Würden Sie zu einer Konferenz über Waldbrände Brandstifter einladen, um mit ihnen über den Schutz der Wälder zu diskutieren? Vermutlich eher nicht. Auf der 28. Weltklimakonferenz in Dubai passiert aktuell aber genau das: 2456 Lobbyisten der Fossil-Industrie haben Zugang zur diesjährigen ‘Conference of Parties’ (COP) erhalten. Das sind fast viermal so viele Lobbyisten wie letztes Jahr und mehr als jemals zuvor. Die fossile Lobbymacht verfolgt ein großes Ziel bei dieser Klimakonferenz: Verhindern, dass sich die Weltgemeinschaft auf ein bedingungsloses und rasches Ende der fossilen Energien einigt. Zwar wäre dies dringend nötig, um wenigstens das im Pariser Klimaabkommen als absolut letzte Grenze festgelegte Zwei-Grad-Ziel zu erreichen, doch es wäre eben auch das Ende einer Industrie, die vor allem ihre eigenen Profite im Blick hat.

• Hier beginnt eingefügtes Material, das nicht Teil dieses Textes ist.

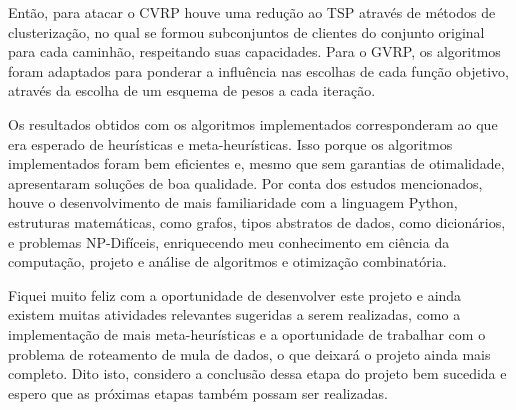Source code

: \documentclass[12pt, a4paper]{article}
\begin{document}
Então, para atacar o CVRP houve uma redução ao TSP através de métodos de clusterização, no qual se formou subconjuntos de clientes do conjunto original para cada caminhão, respeitando suas capacidades. 
Para o GVRP, os algoritmos foram adaptados para ponderar a influência nas escolhas de cada função objetivo, através da escolha de um esquema de pesos a cada iteração.

Os resultados obtidos com os algoritmos implementados corresponderam ao que era esperado de heurísticas e meta-heurísticas. Isso porque os algoritmos implementados foram bem eficientes e, mesmo que sem garantias de otimalidade, apresentaram soluções de boa qualidade. Por conta dos estudos mencionados, houve o desenvolvimento de mais familiaridade com a linguagem Python, estruturas matemáticas, como grafos, tipos abstratos de dados, como dicionários, e problemas NP-Difíceis, enriquecendo meu conhecimento em ciência da computação, projeto e análise de algoritmos e otimização combinatória.

Fiquei muito feliz com a oportunidade de desenvolver este projeto e ainda existem muitas atividades relevantes sugeridas a serem realizadas, como a implementação de mais meta-heurísticas e a oportunidade de trabalhar com o problema de roteamento de mula de dados, o que deixará o projeto ainda mais completo. Dito isto, considero a conclusão dessa etapa do projeto bem sucedida e espero que as próximas etapas também possam ser realizadas.



\end{document}
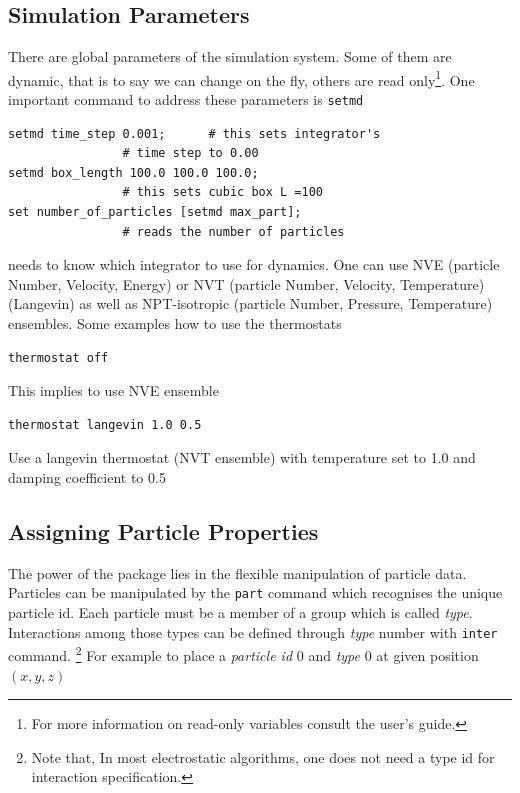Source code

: \documentclass[
paper=a4,                       %
fontsize=11pt,                  %
twoside,                        %
footsepline,                    %
headsepline,                    %
headinclude=false,              %
footinclude=false,              %
pagesize,                       %
]{scrartcl}
\begin{document}
 \subsection{Simulation Parameters}
  There are global parameters of the simulation system. Some of them are
  dynamic, that is to say we can change on the fly, others are read only\footnote{For
  more information on read-only variables consult the user's guide.}. One
  important \es{} command to address these parameters is \lstinline|setmd|
  
  {\small\vspace{0,2cm}
\begin{lstlisting}[numbers=none]
setmd time_step 0.001;		# this sets integrator's
				# time step to 0.00
setmd box_length 100.0 100.0 100.0;
				# this sets cubic box L =100
set number_of_particles [setmd max_part];
				# reads the number of particles
\end{lstlisting}\vspace{0,2cm}
} 

\es{} needs to know which integrator to use for dynamics. One can use NVE (particle Number, Velocity, Energy) or NVT (particle Number, Velocity, Temperature)(Langevin) as well as NPT-isotropic (particle Number, Pressure, Temperature) ensembles. Some examples how to use the thermostats

{\small\vspace{0,2cm}
\begin{lstlisting}[numbers=none]
thermostat off
\end{lstlisting}}\vspace{0,2cm}
\noindent This implies to use NVE ensemble
{\small\vspace{0,2cm}
\begin{lstlisting}[numbers=none]
thermostat langevin 1.0 0.5
\end{lstlisting}}\vspace{0,2cm}
\noindent Use a langevin thermostat (NVT ensemble) with temperature set to 1.0 and damping coefficient to 0.5 



\subsection{Assigning Particle Properties}\label{sec:partprop}
The power of the \es{} package lies in the flexible manipulation of particle
data. Particles can be manipulated by the \lstinline|part| command which recognises the unique particle 
   id. Each particle must be a member of a group which is called \emph{type}. 
Interactions among those types can be defined through \emph{type} number 
   with \lstinline|inter| command.
   \footnote{Note that, In most electrostatic algorithms, one does not need a type id for interaction specification.}
   For example to place a \emph{particle id} 0 and \emph{type} 0 at given 
   position $(x,y,z)$
   
\end{document}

Interessenskonflikte auf höchster Ebene

Zusätzlich zu den Lobbyisten erschwert das Prozedere der Konferenzen den Fortschritt: Gegen ein Ende der fossilen Energien stemmen sich vor allem die Öl- und Gasexporteurländer Saudi-Arabien, Russland und Irak. Da Entscheidungen auf COPs bislang fast immer im Konsensverfahren getroffen worden sind, haben einzelne Länder quasi Veto-Rechte und können aus kurzsichtigen Eigeninteressen den globalen Fortschritt torpedieren. Kurioserweise sind die Regeln für die Verhandlungsführung aber nie festgelegt worden und werden deshalb immer wieder neu vereinbart – hier wäre Spielraum für den Präsidenten der COP28, Sultan Al Jaber, der gleichzeitig Chef der staatlichen Ölfirma der Vereinigten Arabischen Emirate ist. Wenn Al Jaber wirklich wollte, könnte er zeigen, dass er es ernst meint mit dem Klimaschutz: er könnte die Bedenken der Ölförderländer ignorieren und einen Beschluss herbeiführen, der einen schnellen und vollständigen Ausstieg aus der Kohle bis 2030 und aus Öl und Gas bis 2035 vorsieht. Angesichts des massivem Interessenskonflikts sowie kürzlich publik gewordener Äußerungen, in denen er den wissenschaftlichen Konsens über das 1,5-Grad-Ziel in Frage gestellt hat, verweisen wir derartige Entwicklungen aber leider in das Reich der Träume.

Was bleibt: 5 Jahre, 7 Monate, 15 Tage, 4 Stunden

Dabei ist keine Zeit mehr für weitere Verzögerungstaktiken beim Ausstieg aus den fossilen Energien. Wie dringlich die Klimakrise ist, zeigt sich sehr anschaulich durch das Konzept eines Kohlenstoffbudgets – der Menge an CO2, die noch ausgestoßen werden darf, um mit einer gewissen Sicherheit nicht über 1,5-Grad Erderhitzung zu kommen. Bezogen auf die aktuellen weltweiten Emissionen, ist diese Grenze nach Berechnungen des Thinktanks MCC in gut fünfeinhalb Jahren erreicht. Je schneller wir die Emissionen deutlich senken, desto länger wird der Zeitraum, in dem wir uns um die schwierig zu reduzierenden Emissionen, wie etwa aus der Stahl- und Zementproduktion, Gedanken machen können. Machen wir aber weiter wie bisher, ist im Frühjahr 2028 die 1,5-Grad-Grenze erreicht. Danach wird die Welt nicht untergehen. Aber langfristig droht die Klimakrise die menschliche Zivilisation, wie wir sie kennen, zu zerstören. Eine weitere Erhitzung gilt es daher unbedingt zu vermeiden.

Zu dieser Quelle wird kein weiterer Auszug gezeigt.